Hello, Amit!

> I think it is rather less likely or not possible in a parallel apply
> case because such conflicting updates (updates on the same tuple)
> should be serialized at the publisher itself. So one of the updates
> will be after the commit that has the second update.

Glad to hear! But anyway, such logic looks very fragile to me.

> I haven't tried the test based on your description of the general
> problem with DirtySnapshot scan. In case of logical replication, we
> will LOG update_missing type of conflict and the user may need to take
> some manual action based on that.

Current it is just DEBUG1, so it will be probably missed by the user.

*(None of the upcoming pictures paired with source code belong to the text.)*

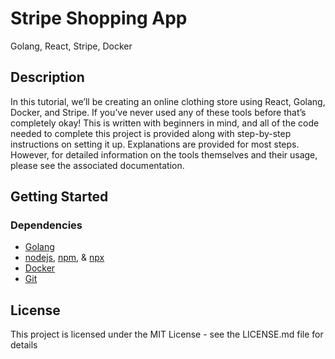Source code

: # Stripe Shopping App

Golang, React, Stripe, Docker

## Description

In this tutorial, we’ll be creating an online clothing store using React, Golang, Docker, and Stripe. If you’ve never used any of these tools before that’s completely okay! This is written with beginners in mind, and all of the code needed to complete this project is provided along with step-by-step instructions on setting it up. Explanations are provided for most steps. However, for detailed information on the tools themselves and their usage, please see the associated documentation.

## Getting Started

### Dependencies

- [Golang](https://go.dev/doc/install)
- [nodejs](https://nodejs.org/en/download/), [npm](https://docs.npmjs.com/downloading-and-installing-node-js-and-npm), & [npx](https://www.npmjs.com/package/npx)
- [Docker](https://docs.docker.com/engine/install/)
- [Git](https://git-scm.com/downloads)

## License

This project is licensed under the MIT License - see the LICENSE.md file for details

> * XXX should this be promoted to ereport(LOG) perhaps?
> */
> elog(DEBUG1,
> "logical replication did not find row to be updated "
> "in replication target relation \"%s\"",
> RelationGetRelationName(localrel));
> }

> I have not tried a test so I could
> be wrong as well. I am not sure we can do anything specific to logical
> replication for this but feel free to suggest if you have ideas to
> solve this problem in general or specific to logical replication.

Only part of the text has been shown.